What is Malocclusion?
Malocclusion is a tooth problem accompanied by a maleficent occlusion or alignment of the teeth. It occurs when the jaw is closed, teeth are not properly aligned in the form of an overbite, underbite, or crossbite.
What causes Malocclusion?
The cause of malocclusion varies among individuals. The most common causes include thumbsucking, a jaw that is too small to house the amount or size of teeth present (often found in crossbite patients), or in folks with missing teeth as the teeth rearrange to try to fill in a missing gap.
Another common cause of tooth misalignment is smiling with one’s tongue pressed (tongue thrusting) against the top of bottom of their teeth. This is a bad habit that often develops in childhood that should be halted before malocclusion occurs shortly.
Additionally, there are other reasons linked to getting malocclusion:
- Malformed upper and lower jaw that can result in an overbite (excessive protrusion of the upper jaw) or an underbite (lower jaw and teeth extends beyond the upper teeth due to the excessive protrusion of the lower jaw)
- Inherited Trait
- Early loss of baby or adult teeth
- Improper fit of dental restorations
- Gum disease
- Undue pressure to on the teeth and gums
- Injury to the jaw leading to misalignment
- Mouth or jaw tumors
- Tongue thrusting
- Pacifier use beyond three years old
- Prolonged use of a baby bottle
When Does Malocclusion Develop?
Malocclusion can develop at any stage of life.
The thing to remember is that the teeth, even when they’re already long developed, can shift. This is why individuals at every age can have orthodontic treatment.
However, it should also be remembered that even after one has an orthodontic treatment, teeth can still shift, which is why patients are giving retainers post-treatment.
Sucking and pressing are two common things that cause the teeth to shift. Tongue thrusting and other malocclusion-causing habits should be avoided.
Can Malocclusion Be Corrected?
The answer is a definite yes. Both mild and major misalignment problems can be corrected; however, the worse the malocclusion, the longer the treatment.
Metal braces are typically the best and most recommended method of treatment for such. Folks with mild malocclusion may be qualified for Invisalign or other clear aligners to fix their problem. See an orthodontist for a consultation to decide which treatment is best for you and your case.
Why do I need to correct my Malocclusion?
Malocclusion can cause self-consciousness and affect an individual’s self-esteem. Aside from its aesthetic consequence, the dental problem can interfere with chewing.
It can also make basic oral care like brushing and flossing difficult and increase the risk of tooth decay, cavities, and gingivitis. It also stresses the teeth, jaws, and muscles that can lead to the breaking of a tooth.
Correcting a malocclusion realigns teeth and allows more comfortable brushing and flossing.
When the teeth are not properly aligned, it makes it difficult to get the front, and back surfaces of the teeth are often other teeth are overlapping it. Additionally, moderate to severe cases of malocclusion can make it difficult to floss.
Your best bet with any tooth misalignment problem is to get checked with an orthodontist regarding any treatments that may need to take place.
Mild cases may be fine without treatment, but more severe cases will benefit from such, particularly in how the teeth can be maintained.
Why is the proper alignment of my teeth important?
An aligned condition of your bite is vital for many reasons as it prevents a lot of problems. In fact, having a misaligned bite can cause a variety of different issues in the mouth:
Misaligned bites can cause headaches for many.
Causing strain on the jaw joints, neck, and head area caused by a misaligned bite can certainly cause frequent headaches. An aligned jaw releases this strain and pressure, thus relieving headaches.
Uneven wear of the teeth will be a result of an incorrect bite.

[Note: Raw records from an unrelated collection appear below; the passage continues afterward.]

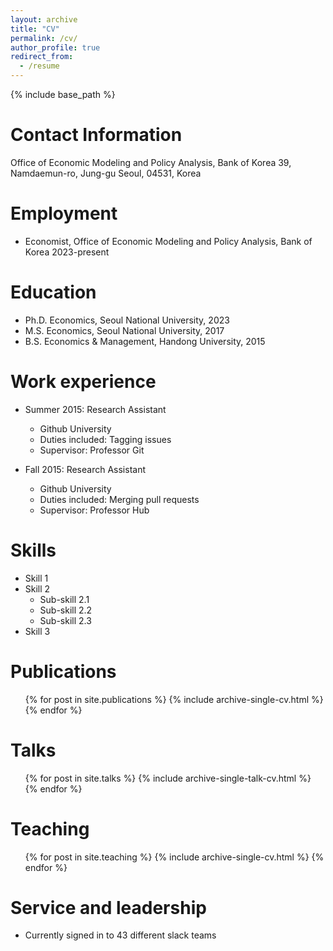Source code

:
 ```yaml
---
layout: archive
title: "CV"
permalink: /cv/
author_profile: true
redirect_from:
  - /resume
---
```


{% include base_path %}

Contact Information
======
Office of Economic Modeling and Policy Analysis, Bank of Korea
39, Namdaemun-ro, Jung-gu
Seoul, 04531, Korea


Employment
======
* Economist, Office of Economic Modeling and Policy Analysis, Bank of Korea 2023-present


Education
======
* Ph.D. Economics, Seoul National University, 2023
* M.S. Economics, Seoul National University, 2017
* B.S. Economics & Management, Handong University, 2015


Work experience
======
* Summer 2015: Research Assistant
  * Github University
  * Duties included: Tagging issues
  * Supervisor: Professor Git

* Fall 2015: Research Assistant
  * Github University
  * Duties included: Merging pull requests
  * Supervisor: Professor Hub
  
Skills
======
* Skill 1
* Skill 2
  * Sub-skill 2.1
  * Sub-skill 2.2
  * Sub-skill 2.3
* Skill 3

Publications
======
  <ul>{% for post in site.publications %}
    {% include archive-single-cv.html %}
  {% endfor %}</ul>
  
Talks
======
  <ul>{% for post in site.talks %}
    {% include archive-single-talk-cv.html %}
  {% endfor %}</ul>
  
Teaching
======
  <ul>{% for post in site.teaching %}
    {% include archive-single-cv.html %}
  {% endfor %}</ul>
  
Service and leadership
======
* Currently signed in to 43 different slack teams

Teeth that are not properly lined up are likely to slip and slide against one another when eating and speaking. The friction caused by this at unnatural angles can lead to uneven wear of the teeth over the course of time. With severely worn teeth comes difficulty in proper eating and results in a visually affected smile.
Improper bites can also lead to broken or cracked teeth.
Speaking and eating with an improper bite and having the teeth scrape against one another in a way that is not normal can increase the risk of broken or cracked teeth. Dealing with these instances are not only painful, but they're also going to cost money to get professionally fixed, requiring an emergency dental appointment.
Teeth clenching is a common problem with those with an uneven bite.
When you're sleeping, clenching of the teeth is not uncommon for those with an improper tooth alignment. This alone can increase the risk of headaches, difficulty sleeping, cracked or broken teeth, general oral pain, and wearing of the teeth over time.